### Exercise goal:
State only the number of lines below where the word "возраста" is found.
Top of Excerpted data
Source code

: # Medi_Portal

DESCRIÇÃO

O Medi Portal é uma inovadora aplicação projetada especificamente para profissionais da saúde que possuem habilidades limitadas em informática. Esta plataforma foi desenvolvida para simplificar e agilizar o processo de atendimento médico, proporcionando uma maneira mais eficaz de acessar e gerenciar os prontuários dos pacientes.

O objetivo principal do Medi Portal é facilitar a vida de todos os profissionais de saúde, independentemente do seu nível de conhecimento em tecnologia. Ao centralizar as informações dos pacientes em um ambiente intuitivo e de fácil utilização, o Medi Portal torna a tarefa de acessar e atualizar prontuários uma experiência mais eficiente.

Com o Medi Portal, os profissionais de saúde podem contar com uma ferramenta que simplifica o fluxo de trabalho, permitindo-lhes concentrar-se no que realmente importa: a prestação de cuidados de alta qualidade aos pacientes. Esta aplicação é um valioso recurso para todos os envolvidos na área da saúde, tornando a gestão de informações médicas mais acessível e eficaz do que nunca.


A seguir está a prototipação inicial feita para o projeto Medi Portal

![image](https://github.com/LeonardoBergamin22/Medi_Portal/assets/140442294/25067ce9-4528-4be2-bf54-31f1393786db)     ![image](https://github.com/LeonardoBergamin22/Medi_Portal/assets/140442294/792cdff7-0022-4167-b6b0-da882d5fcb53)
Bottom of Excerpted data
Top of Excerpted data
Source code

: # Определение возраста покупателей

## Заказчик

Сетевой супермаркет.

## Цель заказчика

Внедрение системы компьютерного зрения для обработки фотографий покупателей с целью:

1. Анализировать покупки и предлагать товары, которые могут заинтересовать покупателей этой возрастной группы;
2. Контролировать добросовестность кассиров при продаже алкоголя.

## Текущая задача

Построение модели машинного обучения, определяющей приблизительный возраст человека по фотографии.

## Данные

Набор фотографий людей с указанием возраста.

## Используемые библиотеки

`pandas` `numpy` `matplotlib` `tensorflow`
Bottom of Excerpted data
### Answer area:
2